== AIM OF THE EXERCISE ==
Work out how many lines below contain "string", then write only that number.

┌──

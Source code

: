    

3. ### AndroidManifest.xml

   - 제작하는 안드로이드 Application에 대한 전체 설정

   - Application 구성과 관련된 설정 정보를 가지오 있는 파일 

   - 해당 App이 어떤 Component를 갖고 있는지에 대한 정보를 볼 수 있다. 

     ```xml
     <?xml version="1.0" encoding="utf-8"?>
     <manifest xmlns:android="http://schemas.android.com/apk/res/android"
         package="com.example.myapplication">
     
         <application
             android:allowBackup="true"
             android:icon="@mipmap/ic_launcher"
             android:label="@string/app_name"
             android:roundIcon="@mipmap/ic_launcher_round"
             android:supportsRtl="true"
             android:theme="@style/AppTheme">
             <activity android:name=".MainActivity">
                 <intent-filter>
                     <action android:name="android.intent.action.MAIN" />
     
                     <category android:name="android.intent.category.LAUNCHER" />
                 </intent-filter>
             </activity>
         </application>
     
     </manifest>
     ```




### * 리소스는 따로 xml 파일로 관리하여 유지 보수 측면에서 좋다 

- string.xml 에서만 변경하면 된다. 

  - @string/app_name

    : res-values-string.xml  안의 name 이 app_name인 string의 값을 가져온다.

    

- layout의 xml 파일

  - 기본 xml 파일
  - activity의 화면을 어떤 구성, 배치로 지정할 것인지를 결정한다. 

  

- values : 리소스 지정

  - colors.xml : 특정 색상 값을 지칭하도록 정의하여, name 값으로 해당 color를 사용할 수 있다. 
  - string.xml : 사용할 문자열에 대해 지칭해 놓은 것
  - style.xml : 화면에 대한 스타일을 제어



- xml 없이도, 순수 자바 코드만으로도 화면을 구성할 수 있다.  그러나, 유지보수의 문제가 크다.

└──
┌──

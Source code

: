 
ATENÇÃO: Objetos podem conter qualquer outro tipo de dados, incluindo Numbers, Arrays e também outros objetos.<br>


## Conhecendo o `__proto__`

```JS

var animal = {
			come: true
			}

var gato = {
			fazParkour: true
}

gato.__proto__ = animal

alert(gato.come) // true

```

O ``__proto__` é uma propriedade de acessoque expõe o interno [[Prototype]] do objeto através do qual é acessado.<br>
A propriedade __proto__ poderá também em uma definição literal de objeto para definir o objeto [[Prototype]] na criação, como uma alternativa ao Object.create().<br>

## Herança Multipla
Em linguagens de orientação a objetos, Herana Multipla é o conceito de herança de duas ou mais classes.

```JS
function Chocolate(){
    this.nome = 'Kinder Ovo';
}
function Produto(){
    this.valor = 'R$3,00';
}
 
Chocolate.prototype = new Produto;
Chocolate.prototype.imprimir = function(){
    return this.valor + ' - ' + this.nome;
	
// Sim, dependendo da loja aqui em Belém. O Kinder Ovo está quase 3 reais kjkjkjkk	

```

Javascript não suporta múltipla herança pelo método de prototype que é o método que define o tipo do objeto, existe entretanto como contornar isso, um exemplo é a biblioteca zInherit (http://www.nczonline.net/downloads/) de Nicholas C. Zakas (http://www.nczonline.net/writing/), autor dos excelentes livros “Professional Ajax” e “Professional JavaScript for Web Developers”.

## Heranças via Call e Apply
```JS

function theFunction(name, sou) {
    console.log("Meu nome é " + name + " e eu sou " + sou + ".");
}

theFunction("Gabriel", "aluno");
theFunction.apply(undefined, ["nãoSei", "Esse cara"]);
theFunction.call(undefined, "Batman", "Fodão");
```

└──

== OUTPUT BELOW ==
5